WORK TO COMPLETE>
Find the number of lines below in which the word "slots" appears, and write that number only.

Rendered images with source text
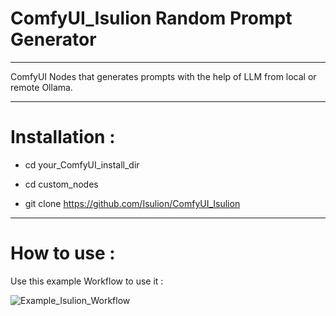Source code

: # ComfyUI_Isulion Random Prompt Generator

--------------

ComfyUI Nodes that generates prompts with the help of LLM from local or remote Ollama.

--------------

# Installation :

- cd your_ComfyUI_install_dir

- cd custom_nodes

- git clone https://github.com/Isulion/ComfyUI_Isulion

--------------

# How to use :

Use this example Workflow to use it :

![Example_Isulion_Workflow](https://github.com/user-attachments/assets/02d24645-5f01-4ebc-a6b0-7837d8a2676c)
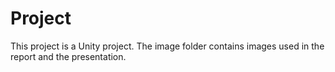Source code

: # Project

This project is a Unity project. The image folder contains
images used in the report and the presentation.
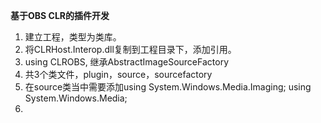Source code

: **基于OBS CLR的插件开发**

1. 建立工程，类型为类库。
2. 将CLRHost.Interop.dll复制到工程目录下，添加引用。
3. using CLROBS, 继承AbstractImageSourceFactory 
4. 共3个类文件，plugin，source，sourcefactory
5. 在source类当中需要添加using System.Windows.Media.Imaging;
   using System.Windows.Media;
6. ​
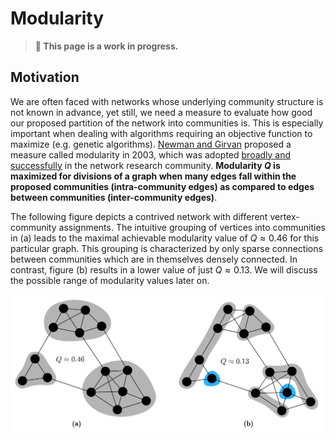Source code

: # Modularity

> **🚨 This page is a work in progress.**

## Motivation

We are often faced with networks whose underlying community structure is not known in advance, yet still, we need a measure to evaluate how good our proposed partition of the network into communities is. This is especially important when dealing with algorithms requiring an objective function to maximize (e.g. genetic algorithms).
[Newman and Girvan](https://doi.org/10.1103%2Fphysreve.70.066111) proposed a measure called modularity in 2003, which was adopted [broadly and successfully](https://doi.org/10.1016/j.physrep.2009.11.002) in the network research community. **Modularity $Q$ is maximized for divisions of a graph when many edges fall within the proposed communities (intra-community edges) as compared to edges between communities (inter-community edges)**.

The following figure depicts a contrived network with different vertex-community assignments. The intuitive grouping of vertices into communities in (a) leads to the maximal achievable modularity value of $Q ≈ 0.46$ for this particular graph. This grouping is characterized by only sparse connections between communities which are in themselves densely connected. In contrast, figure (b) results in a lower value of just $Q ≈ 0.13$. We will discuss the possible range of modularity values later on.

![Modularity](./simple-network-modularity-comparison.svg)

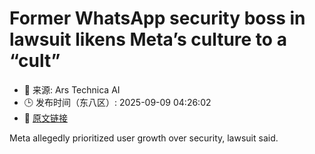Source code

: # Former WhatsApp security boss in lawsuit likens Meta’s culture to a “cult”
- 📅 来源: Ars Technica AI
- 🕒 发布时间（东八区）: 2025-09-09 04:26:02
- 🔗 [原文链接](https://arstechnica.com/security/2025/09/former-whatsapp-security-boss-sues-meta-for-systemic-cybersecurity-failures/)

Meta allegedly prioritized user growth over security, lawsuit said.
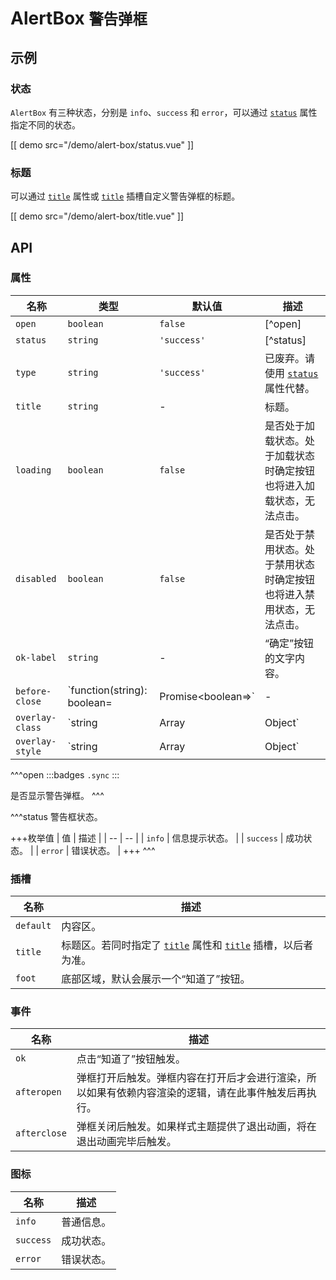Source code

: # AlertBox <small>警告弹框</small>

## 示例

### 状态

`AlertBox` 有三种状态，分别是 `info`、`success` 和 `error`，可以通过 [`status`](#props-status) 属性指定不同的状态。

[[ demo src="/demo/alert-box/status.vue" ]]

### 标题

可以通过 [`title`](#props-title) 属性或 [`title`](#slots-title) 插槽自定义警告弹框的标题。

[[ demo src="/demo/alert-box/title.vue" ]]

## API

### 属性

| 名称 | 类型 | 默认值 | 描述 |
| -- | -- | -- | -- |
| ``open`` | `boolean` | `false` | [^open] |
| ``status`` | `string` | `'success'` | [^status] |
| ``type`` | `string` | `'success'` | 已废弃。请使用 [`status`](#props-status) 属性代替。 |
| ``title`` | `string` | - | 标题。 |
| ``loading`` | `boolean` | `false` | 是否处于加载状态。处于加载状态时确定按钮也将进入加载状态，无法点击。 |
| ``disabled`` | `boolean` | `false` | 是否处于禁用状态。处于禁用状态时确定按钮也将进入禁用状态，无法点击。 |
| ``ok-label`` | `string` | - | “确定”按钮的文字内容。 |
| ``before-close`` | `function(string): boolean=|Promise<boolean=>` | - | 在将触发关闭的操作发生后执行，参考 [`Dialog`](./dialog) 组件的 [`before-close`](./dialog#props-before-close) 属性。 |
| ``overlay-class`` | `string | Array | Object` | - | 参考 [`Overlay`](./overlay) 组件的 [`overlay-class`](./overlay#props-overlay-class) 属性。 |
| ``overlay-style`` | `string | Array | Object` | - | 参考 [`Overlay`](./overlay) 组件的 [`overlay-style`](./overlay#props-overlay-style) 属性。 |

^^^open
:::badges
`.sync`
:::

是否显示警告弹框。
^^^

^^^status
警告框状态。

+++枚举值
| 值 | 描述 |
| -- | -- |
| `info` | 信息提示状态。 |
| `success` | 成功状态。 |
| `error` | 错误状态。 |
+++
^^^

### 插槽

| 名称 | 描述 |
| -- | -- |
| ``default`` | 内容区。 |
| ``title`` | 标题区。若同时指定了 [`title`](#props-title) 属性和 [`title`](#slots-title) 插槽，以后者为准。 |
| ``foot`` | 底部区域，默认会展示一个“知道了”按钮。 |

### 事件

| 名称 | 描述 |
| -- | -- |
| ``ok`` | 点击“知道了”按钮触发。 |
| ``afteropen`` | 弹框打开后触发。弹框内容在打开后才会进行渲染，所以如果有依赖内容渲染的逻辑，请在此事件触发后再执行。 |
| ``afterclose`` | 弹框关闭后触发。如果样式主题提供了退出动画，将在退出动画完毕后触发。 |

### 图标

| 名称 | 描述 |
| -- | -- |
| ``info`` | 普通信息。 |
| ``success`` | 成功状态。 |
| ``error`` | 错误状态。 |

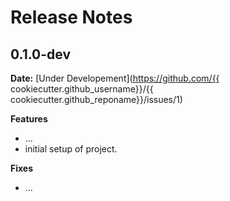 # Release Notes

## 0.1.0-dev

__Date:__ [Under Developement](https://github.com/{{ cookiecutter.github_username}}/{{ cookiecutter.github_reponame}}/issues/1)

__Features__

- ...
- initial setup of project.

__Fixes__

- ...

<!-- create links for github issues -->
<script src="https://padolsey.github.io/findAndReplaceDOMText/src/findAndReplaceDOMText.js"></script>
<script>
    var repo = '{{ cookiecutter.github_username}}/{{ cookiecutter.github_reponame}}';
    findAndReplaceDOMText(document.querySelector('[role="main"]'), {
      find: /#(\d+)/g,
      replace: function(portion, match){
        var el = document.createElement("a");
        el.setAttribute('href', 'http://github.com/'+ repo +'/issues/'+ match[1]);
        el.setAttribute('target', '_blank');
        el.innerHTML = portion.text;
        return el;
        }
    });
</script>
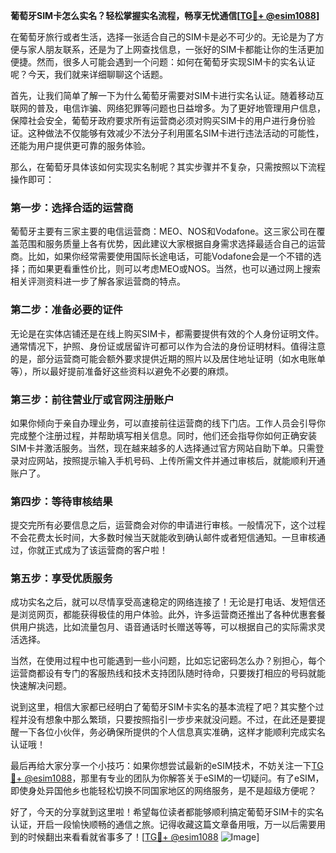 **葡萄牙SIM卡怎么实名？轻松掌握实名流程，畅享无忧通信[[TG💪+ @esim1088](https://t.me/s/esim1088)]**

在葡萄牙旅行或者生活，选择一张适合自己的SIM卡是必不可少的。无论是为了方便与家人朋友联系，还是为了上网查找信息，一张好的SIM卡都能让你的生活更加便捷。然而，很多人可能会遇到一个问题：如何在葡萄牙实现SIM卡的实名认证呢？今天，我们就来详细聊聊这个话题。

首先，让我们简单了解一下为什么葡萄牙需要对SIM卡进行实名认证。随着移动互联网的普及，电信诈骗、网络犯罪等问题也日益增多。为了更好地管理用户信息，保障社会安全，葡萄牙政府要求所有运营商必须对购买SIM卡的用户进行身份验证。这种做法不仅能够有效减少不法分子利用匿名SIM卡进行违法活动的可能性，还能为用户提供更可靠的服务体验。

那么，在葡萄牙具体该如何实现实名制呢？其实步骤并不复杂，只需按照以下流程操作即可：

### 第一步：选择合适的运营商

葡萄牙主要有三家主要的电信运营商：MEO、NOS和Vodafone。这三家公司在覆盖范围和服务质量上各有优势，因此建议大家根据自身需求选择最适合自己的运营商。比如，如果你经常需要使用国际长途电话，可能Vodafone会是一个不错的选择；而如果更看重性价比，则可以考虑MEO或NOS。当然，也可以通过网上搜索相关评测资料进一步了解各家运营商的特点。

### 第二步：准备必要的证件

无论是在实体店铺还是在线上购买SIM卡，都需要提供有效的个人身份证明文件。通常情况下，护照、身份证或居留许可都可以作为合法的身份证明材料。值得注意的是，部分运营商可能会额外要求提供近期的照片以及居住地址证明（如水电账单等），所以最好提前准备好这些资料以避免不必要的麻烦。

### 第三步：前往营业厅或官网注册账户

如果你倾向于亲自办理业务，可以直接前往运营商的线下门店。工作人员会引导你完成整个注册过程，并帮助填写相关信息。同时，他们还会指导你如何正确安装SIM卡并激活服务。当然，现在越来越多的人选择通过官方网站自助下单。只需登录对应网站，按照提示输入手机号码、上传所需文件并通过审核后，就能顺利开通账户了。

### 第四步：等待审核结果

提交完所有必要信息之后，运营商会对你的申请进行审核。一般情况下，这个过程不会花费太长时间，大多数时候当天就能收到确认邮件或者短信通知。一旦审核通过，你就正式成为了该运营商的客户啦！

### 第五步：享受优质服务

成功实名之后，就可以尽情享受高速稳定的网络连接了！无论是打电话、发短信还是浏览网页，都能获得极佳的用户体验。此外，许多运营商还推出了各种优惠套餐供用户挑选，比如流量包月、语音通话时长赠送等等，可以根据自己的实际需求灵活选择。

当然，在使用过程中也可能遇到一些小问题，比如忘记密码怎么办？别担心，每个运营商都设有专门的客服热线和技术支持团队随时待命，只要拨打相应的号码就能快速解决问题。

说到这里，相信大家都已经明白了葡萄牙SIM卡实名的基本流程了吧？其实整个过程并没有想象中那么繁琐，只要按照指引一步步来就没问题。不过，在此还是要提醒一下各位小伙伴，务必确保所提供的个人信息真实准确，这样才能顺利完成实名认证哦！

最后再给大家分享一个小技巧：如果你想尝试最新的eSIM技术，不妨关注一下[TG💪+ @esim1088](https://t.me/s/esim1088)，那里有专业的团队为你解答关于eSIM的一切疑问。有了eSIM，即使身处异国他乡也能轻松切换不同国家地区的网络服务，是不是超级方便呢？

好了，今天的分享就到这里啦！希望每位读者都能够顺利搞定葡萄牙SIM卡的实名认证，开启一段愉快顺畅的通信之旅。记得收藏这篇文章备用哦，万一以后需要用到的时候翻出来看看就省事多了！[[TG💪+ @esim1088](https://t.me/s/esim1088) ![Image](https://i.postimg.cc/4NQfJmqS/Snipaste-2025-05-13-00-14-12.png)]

OUTPUT>
2